ASSIGNMENT
Filter the records below for the word "wiki". Copy each line that holds it.

[Collected data entries]
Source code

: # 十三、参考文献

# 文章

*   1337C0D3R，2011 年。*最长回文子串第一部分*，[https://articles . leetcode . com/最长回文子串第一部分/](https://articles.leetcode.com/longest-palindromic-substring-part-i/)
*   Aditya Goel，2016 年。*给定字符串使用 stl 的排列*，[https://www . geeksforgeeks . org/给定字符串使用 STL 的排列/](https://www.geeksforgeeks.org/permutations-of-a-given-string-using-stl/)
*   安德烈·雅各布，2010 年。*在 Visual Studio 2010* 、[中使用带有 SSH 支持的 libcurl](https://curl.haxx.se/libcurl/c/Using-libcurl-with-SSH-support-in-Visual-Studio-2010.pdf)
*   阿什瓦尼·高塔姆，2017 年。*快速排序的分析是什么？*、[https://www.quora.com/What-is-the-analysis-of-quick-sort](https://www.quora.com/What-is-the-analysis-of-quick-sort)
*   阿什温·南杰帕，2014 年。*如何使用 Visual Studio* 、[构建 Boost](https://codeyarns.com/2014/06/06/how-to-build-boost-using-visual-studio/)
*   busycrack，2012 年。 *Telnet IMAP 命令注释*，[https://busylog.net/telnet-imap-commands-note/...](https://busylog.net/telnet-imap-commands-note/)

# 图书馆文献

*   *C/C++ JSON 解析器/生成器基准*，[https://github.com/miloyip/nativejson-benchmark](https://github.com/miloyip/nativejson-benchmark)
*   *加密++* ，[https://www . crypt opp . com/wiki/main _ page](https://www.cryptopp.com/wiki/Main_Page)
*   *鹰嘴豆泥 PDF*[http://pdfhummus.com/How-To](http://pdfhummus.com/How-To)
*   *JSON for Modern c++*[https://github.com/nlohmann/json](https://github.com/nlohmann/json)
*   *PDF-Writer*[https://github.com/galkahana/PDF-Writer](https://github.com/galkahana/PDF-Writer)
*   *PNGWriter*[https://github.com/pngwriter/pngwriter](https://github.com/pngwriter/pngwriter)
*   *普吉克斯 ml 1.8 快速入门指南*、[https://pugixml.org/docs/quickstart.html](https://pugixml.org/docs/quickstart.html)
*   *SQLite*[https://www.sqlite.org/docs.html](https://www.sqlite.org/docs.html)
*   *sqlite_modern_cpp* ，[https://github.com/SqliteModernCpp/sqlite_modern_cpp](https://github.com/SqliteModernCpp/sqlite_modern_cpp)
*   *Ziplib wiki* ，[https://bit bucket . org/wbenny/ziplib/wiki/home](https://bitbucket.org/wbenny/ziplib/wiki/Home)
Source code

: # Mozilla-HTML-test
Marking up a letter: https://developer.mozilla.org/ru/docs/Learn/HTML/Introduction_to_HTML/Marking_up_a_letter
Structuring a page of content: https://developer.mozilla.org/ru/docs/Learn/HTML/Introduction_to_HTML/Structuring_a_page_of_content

OUTPUT
*   *加密++* ，[https://www . crypt opp . com/wiki/main _ page](https://www.cryptopp.com/wiki/Main_Page)
*   *Ziplib wiki* ，[https://bit bucket . org/wbenny/ziplib/wiki/home](https://bitbucket.org/wbenny/ziplib/wiki/Home)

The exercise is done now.